- get fitted for shoes at a local running store. If you don’t have a store in your town then go online to asics website or brooks and they have a questionnaire to find out what kind of shoe fits you best. I personally like asics but everyone is different.
- Find a plan. I use to use runkeeper but now I use the nike app. I’m working through a 10k plan at the moment. The app plans your runs for you. I also tried the runna app but it’s paid and I didn’t find it worth the money.
- don’t increase mileage quickly because you will find yourself with an injury but the plan should handle this part.
- have fun! cause running is hard, worth it and fun
I did a two Kms run today before my yoga class and it felt nice to stretch the legs. I’m planning a five Kms tomorrow on the treadmill before my pilates class. Didn’t leave enough time today.
It’s always good to have done my 10k steps before lunch ![]()
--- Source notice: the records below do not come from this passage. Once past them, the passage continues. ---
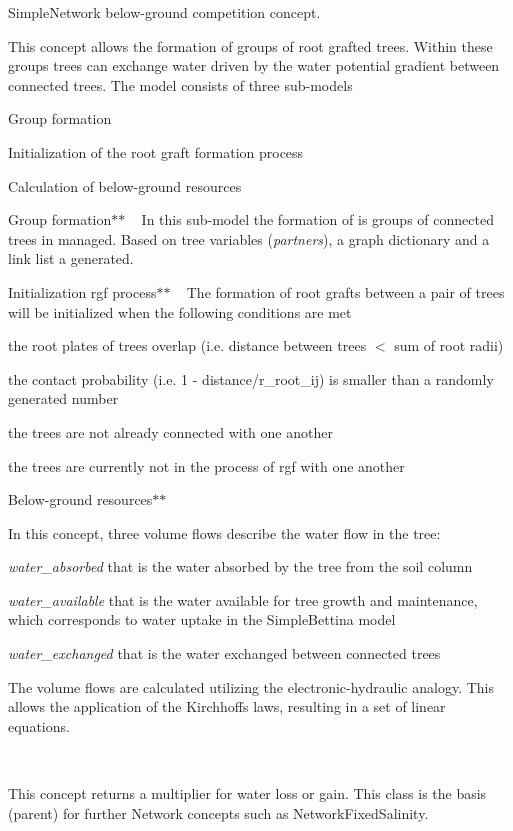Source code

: Simple\+Network below-\/ground competition concept.

This concept allows the formation of groups of root grafted trees. Within these groups trees can exchange water driven by the water potential gradient between connected trees. The model consists of three \textquotesingle{}sub-\/models\textquotesingle{} ~\newline

\begin{DoxyItemize}
\item Group formation
\item Initialization of the root graft formation process
\item Calculation of below-\/ground resources

Group formation$\ast$$\ast$ ~\newline
 In this sub-\/model the formation of is groups of connected trees in managed. Based on tree variables ({\itshape partners}), a graph dictionary and a link list a generated.

Initialization rgf process$\ast$$\ast$ ~\newline
 The formation of root grafts between a pair of trees will be initialized when the following conditions are met ~\newline

\item the root plates of trees overlap (i.\+e. distance between trees $<$ sum of root radii)
\item the contact probability (i.\+e. 1 -\/ distance/r\+\_\+root\+\_\+ij) is smaller than a randomly generated number
\item the trees are not already connected with one another
\item the trees are currently not in the process of rgf with one another

Below-\/ground resources$\ast$$\ast$
\end{DoxyItemize}

In this concept, three volume flows describe the water flow in the tree\+: ~\newline

\begin{DoxyItemize}
\item {\itshape water\+\_\+absorbed} that is the water absorbed by the tree from the soil column
\item {\itshape water\+\_\+available} that is the water available for tree growth and maintenance, which corresponds to water uptake in the Simple\+Bettina model
\item {\itshape water\+\_\+exchanged} that is the water exchanged between connected trees
\end{DoxyItemize}

The volume flows are calculated utilizing the electronic-\/hydraulic analogy. This allows the application of the Kirchhoff\textquotesingle{}s laws, resulting in a set of linear equations.

~\newline


This concept returns a multiplier for water loss or gain. This class is the basis (parent) for further Network concepts such as Network\+Fixed\+Salinity. 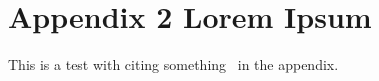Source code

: 

\chapter{Appendix 2 Lorem Ipsum}
\label{app:lorem_ipsum2}

This is a test with citing something~\cite{ecoop12-dias} in the appendix.

\lipsum[1-5]


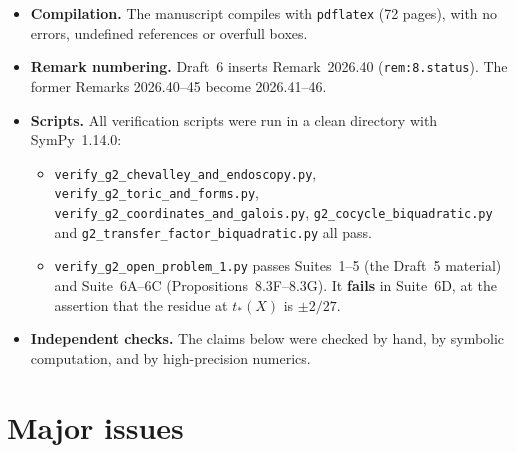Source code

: \documentclass[12pt,letterpaper]{article}
\begin{document}
\begin{itemize}[leftmargin=1.5em]
\item \textbf{Compilation.} The manuscript compiles with \texttt{pdflatex}
(72 pages), with no errors, undefined references or overfull boxes.
\item \textbf{Remark numbering.} Draft~6 inserts Remark~2026.40
(\texttt{rem:8.status}). The former Remarks 2026.40--45 become 2026.41--46.
\item \textbf{Scripts.} All verification scripts were run in a clean directory
with SymPy~1.14.0:
\begin{itemize}[leftmargin=1.5em]
\item \texttt{verify\_g2\_chevalley\_and\_endoscopy.py},
\texttt{verify\_g2\_toric\_and\_forms.py},
\texttt{verify\_g2\_coordinates\_and\_galois.py},
\texttt{g2\_cocycle\_biquadratic.py} and
\texttt{g2\_transfer\_factor\_biquadratic.py} all pass.
\item \texttt{verify\_g2\_open\_problem\_1.py} passes Suites~1--5 (the Draft~5
material) and Suite~6A--6C (Propositions~8.3F--8.3G). It \textbf{fails} in
Suite~6D, at the assertion that the residue at $t_*(X)$ is $\pm 2/27$.
\end{itemize}
\item \textbf{Independent checks.} The claims below were checked by hand, by
symbolic computation, and by high-precision numerics.
\end{itemize}

\section*{Major issues}
\end{document}
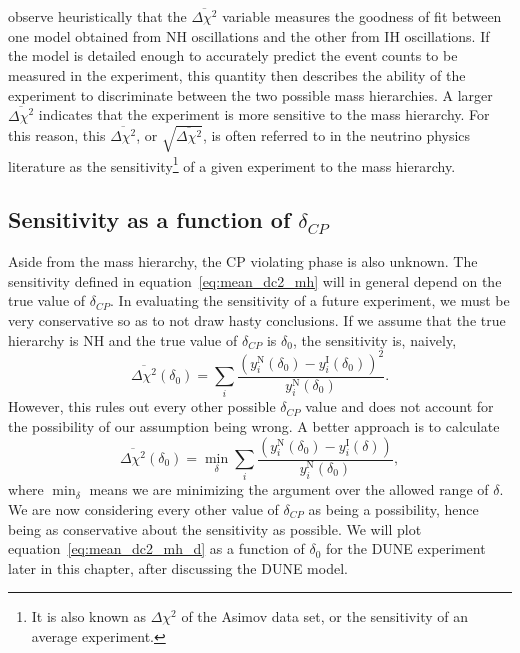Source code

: observe heuristically that the $\overline{\Delta\chi^2}$ variable measures the goodness of
fit between one model obtained from NH oscillations and the other from IH
oscillations. If the model is detailed enough to accurately predict the event
counts to be measured in the experiment, this quantity then describes the
ability of the experiment to discriminate between the two possible mass
hierarchies. A larger $\overline{\Delta\chi^2}$ indicates that the experiment
is more sensitive to the mass hierarchy. For this reason,
this $\overline{\Delta\chi^2}$, or $\sqrt{\overline{\Delta\chi^2}}$, is often
referred to in the neutrino physics literature as the sensitivity\footnote{It is also known as
$\Delta\chi^2$ of the Asimov data set\cite{ciuffoli}, or the
sensitivity of an average experiment\cite{blennow}.} of a given
experiment to the mass hierarchy\cite{qian, martin-albo,
ballett}.

\subsection{Sensitivity as a function of $\delta_{CP}$}
Aside from the mass hierarchy, the CP violating phase is also 
unknown. The sensitivity defined in equation~\ref{eq:mean_dc2_mh} will in
general depend on the true value of $\delta_{CP}$. In evaluating the
sensitivity of a future experiment, we must be very conservative so
as to not draw hasty conclusions. 
If we assume that the true hierarchy is NH and the true value of $\delta_{CP}$ is
$\delta_0$, the sensitivity is, naively,
\begin{equation*}
	\overline{\Delta\chi^2}(\delta_0) = \sum_i \frac{(y^\text{N}_i(\delta_0) -
	y^\text{I}_i(\delta_0))^2}{y^\text{N}_i(\delta_0)}.
\end{equation*}
However, this rules out every other possible $\delta_{CP}$ value and does not
account for the possibility of our assumption being wrong. A better
approach is to calculate\cite{blennow}
\begin{equation}
	\overline{\Delta\chi^2}(\delta_0) = \min_\delta \sum_i \frac{(y^\text{N}_i
	(\delta_0) - y^\text{I}_i
	(\delta))}{y^\text{N}_i(\delta_0)},\label{eq:mean_dc2_mh_d}
\end{equation}
where $\min_\delta$ means we are minimizing the argument over the allowed range
of $\delta$.
We are now considering every other value of $\delta_{CP}$ as being
a possibility, hence being as conservative about the sensitivity as
possible. We will plot equation~\ref{eq:mean_dc2_mh_d} as a function of
$\delta_0$ for the DUNE experiment later in this chapter, after discussing the
DUNE model.


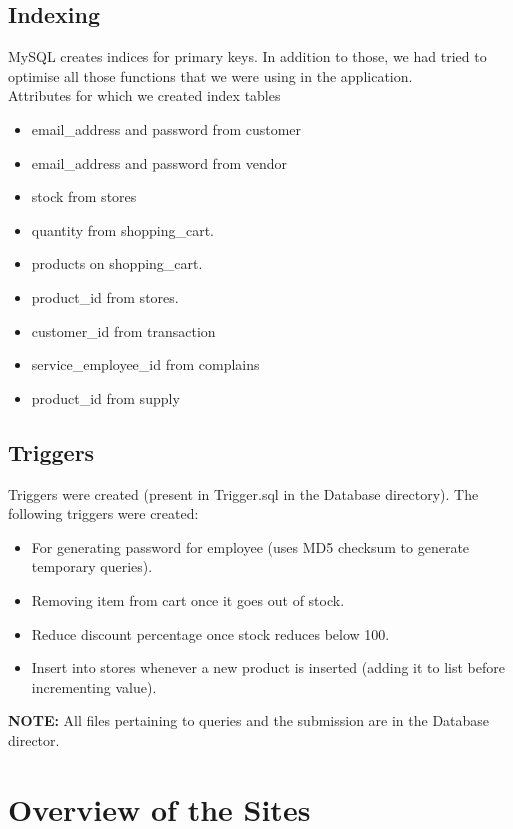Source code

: \documentclass[12pt]{report}
\begin{document}
    \section{Indexing}
        MySQL creates indices for primary keys. In addition to those, we had tried to optimise all those functions that we were using in the application. \\
        Attributes for which we created index tables
        \begin{itemize}
            \item email\_address and password from customer
            \item email\_address and password from vendor
            \item stock from stores
            \item quantity from shopping\_cart.
            \item products on shopping\_cart.
            \item product\_id from stores.
            \item customer\_id from transaction
            \item service\_employee\_id from complains
            \item product\_id from supply
        \end{itemize}
    
    \section{Triggers}
        Triggers were created (present in Trigger.sql in the Database directory). The following triggers were created:
        \begin{itemize}
            \item For generating password for employee (uses MD5 checksum to generate temporary queries).
            \item Removing item from cart once it goes out of stock.
            \item Reduce discount percentage once stock reduces below 100.
            \item Insert into stores whenever a new product is inserted (adding it to list before incrementing value).
        \end{itemize}
    
    \textbf{NOTE:} All files pertaining to queries and the submission are in the Database director.

\chapter{Overview of the Sites}
\end{document}
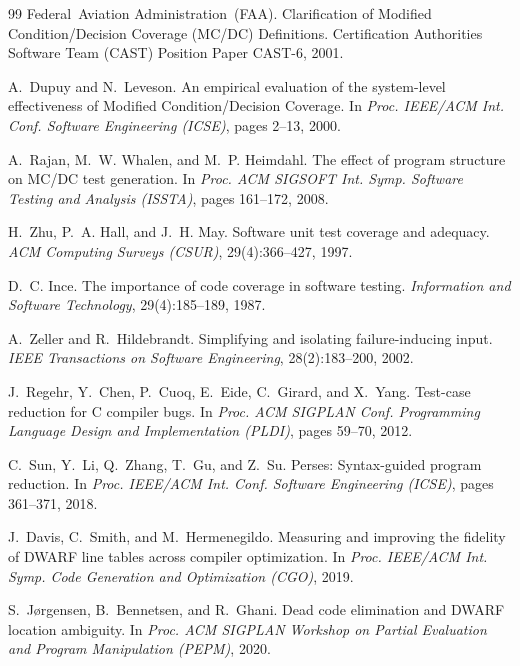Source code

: \documentclass[sigconf,review,anonymous=false]{acmart}
\theoremstyle{definition}
\begin{document}
\begin{thebibliography}{99}
Federal~Aviation Administration~(FAA).
\newblock Clarification of Modified Condition/Decision Coverage (MC/DC) Definitions.
\newblock Certification Authorities Software Team (CAST) Position Paper CAST-6, 2001.

A.~Dupuy and N.~Leveson.
\newblock An empirical evaluation of the system-level effectiveness of Modified Condition/Decision Coverage.
\newblock In \emph{Proc. IEEE/ACM Int. Conf. Software Engineering (ICSE)}, pages 2--13, 2000.

A.~Rajan, M.~W. Whalen, and M.~P. Heimdahl.
\newblock The effect of program structure on MC/DC test generation.
\newblock In \emph{Proc. ACM SIGSOFT Int. Symp. Software Testing and Analysis (ISSTA)}, pages 161--172, 2008.

H.~Zhu, P.~A. Hall, and J.~H. May.
\newblock Software unit test coverage and adequacy.
\newblock \emph{ACM Computing Surveys (CSUR)}, 29(4):366--427, 1997.

D.~C. Ince.
\newblock The importance of code coverage in software testing.
\newblock \emph{Information and Software Technology}, 29(4):185--189, 1987.

A.~Zeller and R.~Hildebrandt.
\newblock Simplifying and isolating failure-inducing input.
\newblock \emph{IEEE Transactions on Software Engineering}, 28(2):183--200, 2002.

J.~Regehr, Y.~Chen, P.~Cuoq, E.~Eide, C.~Girard, and X.~Yang.
\newblock Test-case reduction for C compiler bugs.
\newblock In \emph{Proc. ACM SIGPLAN Conf. Programming Language Design and Implementation (PLDI)}, pages 59--70, 2012.

C.~Sun, Y.~Li, Q.~Zhang, T.~Gu, and Z.~Su.
\newblock Perses: Syntax-guided program reduction.
\newblock In \emph{Proc. IEEE/ACM Int. Conf. Software Engineering (ICSE)}, pages 361--371, 2018.

J.~Davis, C.~Smith, and M.~Hermenegildo.
\newblock Measuring and improving the fidelity of DWARF line tables across compiler optimization.
\newblock In \emph{Proc. IEEE/ACM Int. Symp. Code Generation and Optimization (CGO)}, 2019.

S.~J\o{}rgensen, B.~Bennetsen, and R.~Ghani.
\newblock Dead code elimination and DWARF location ambiguity.
\newblock In \emph{Proc. ACM SIGPLAN Workshop on Partial Evaluation and Program Manipulation (PEPM)}, 2020.


\end{thebibliography}
\end{document}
Speed followed by recovery today. I have such trouble with fartlek running. I much rather interval cause of the walk break lol
@skhan Another tip, if you are gonna get shoes for running (def makes a huge difference), check out runrepeat.com for the best breakdown on every shoe with lots of filters like if you heel strike or want a wide toe box etc etc (I’m not affiliated at all, just found that site super helpful to narrow down a couple of choices to then go and try on at a physical store)
I’m an ASICS fan as well, need to get a new pair soon my old Cumulus are overworked.
I get my new ones off amazon. I like to get last years model of the same shoe I have cause it’s cheaper
100 days sober and I seem to be setting Strava PRs on every run at the moment. It’s insane the difference to when I was trying to balance drinking with running last year. I’m comfortably half a minute faster per km and, crucially for me, there’s just so many more enjoyable runs. I’m flying out there and loving it.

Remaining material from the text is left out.